Dataset entries:

============================================================

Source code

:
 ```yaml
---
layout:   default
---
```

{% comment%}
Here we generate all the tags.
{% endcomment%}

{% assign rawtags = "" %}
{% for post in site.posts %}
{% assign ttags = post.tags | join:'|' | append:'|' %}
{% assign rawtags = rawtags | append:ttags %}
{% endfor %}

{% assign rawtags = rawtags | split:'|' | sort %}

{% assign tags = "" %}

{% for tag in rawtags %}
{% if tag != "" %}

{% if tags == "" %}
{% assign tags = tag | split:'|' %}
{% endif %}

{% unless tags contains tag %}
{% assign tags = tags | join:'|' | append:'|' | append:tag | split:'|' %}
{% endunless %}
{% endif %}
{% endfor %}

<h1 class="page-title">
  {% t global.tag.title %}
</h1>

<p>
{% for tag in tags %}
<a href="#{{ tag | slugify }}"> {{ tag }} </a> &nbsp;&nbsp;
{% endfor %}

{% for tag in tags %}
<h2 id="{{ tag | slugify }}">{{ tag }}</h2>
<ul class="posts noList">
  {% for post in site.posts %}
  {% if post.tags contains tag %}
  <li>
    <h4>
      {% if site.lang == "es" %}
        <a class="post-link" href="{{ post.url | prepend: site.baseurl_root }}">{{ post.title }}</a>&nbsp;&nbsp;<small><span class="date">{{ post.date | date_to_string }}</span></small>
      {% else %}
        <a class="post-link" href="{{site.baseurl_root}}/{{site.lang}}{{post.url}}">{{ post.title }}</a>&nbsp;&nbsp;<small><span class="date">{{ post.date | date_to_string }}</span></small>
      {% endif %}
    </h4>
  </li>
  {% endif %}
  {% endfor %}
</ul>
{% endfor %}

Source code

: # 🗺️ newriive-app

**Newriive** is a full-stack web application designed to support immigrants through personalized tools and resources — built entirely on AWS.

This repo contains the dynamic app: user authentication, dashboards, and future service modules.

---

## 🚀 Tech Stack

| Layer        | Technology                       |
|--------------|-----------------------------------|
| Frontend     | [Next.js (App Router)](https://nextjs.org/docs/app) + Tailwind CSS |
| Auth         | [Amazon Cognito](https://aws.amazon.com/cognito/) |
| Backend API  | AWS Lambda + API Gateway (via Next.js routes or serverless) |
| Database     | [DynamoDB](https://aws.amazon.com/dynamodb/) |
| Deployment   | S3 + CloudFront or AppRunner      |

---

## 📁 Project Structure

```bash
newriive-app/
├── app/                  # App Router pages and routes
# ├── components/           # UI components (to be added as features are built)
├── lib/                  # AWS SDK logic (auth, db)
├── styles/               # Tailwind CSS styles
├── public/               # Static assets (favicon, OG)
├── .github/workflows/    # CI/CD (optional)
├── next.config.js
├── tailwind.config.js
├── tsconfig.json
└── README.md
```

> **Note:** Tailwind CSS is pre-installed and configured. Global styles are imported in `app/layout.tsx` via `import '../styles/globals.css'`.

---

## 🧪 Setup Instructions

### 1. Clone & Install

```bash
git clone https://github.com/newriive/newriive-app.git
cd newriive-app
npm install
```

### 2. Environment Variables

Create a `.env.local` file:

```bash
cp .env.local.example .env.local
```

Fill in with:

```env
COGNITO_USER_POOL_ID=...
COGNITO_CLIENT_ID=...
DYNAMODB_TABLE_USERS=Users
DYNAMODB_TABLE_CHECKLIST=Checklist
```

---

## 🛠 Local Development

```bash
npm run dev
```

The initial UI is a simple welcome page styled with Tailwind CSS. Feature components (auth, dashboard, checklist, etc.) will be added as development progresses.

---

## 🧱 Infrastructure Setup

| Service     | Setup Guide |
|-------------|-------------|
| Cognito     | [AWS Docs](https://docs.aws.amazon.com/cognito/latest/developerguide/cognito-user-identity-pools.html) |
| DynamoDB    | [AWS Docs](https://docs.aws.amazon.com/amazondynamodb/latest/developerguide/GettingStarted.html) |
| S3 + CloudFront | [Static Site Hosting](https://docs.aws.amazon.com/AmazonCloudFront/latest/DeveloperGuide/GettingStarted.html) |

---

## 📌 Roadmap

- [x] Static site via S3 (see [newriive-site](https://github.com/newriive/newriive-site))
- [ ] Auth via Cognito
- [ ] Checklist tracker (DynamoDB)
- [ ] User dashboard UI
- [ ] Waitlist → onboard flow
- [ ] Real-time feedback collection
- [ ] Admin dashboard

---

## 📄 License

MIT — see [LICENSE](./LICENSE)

============================================================

(Task requirements)
Reproduce, word for word and in full, only the lines above that start at the line with "Tailwind CSS |" and run through the line with "Setup Guide |", both ends included.

(Response to the exercise)
| Frontend     | [Next.js (App Router)](https://nextjs.org/docs/app) + Tailwind CSS |
| Auth         | [Amazon Cognito](https://aws.amazon.com/cognito/) |
| Backend API  | AWS Lambda + API Gateway (via Next.js routes or serverless) |
| Database     | [DynamoDB](https://aws.amazon.com/dynamodb/) |
| Deployment   | S3 + CloudFront or AppRunner      |

---

## 📁 Project Structure

```bash
newriive-app/
├── app/                  # App Router pages and routes
# ├── components/           # UI components (to be added as features are built)
├── lib/                  # AWS SDK logic (auth, db)
├── styles/               # Tailwind CSS styles
├── public/               # Static assets (favicon, OG)
├── .github/workflows/    # CI/CD (optional)
├── next.config.js
├── tailwind.config.js
├── tsconfig.json
└── README.md
```

> **Note:** Tailwind CSS is pre-installed and configured. Global styles are imported in `app/layout.tsx` via `import '../styles/globals.css'`.

---

## 🧪 Setup Instructions

### 1. Clone & Install

```bash
git clone https://github.com/newriive/newriive-app.git
cd newriive-app
npm install
```

### 2. Environment Variables

Create a `.env.local` file:

```bash
cp .env.local.example .env.local
```

Fill in with:

```env
COGNITO_USER_POOL_ID=...
COGNITO_CLIENT_ID=...
DYNAMODB_TABLE_USERS=Users
DYNAMODB_TABLE_CHECKLIST=Checklist
```

---

## 🛠 Local Development

```bash
npm run dev
```

The initial UI is a simple welcome page styled with Tailwind CSS. Feature components (auth, dashboard, checklist, etc.) will be added as development progresses.

---

## 🧱 Infrastructure Setup

| Service     | Setup Guide |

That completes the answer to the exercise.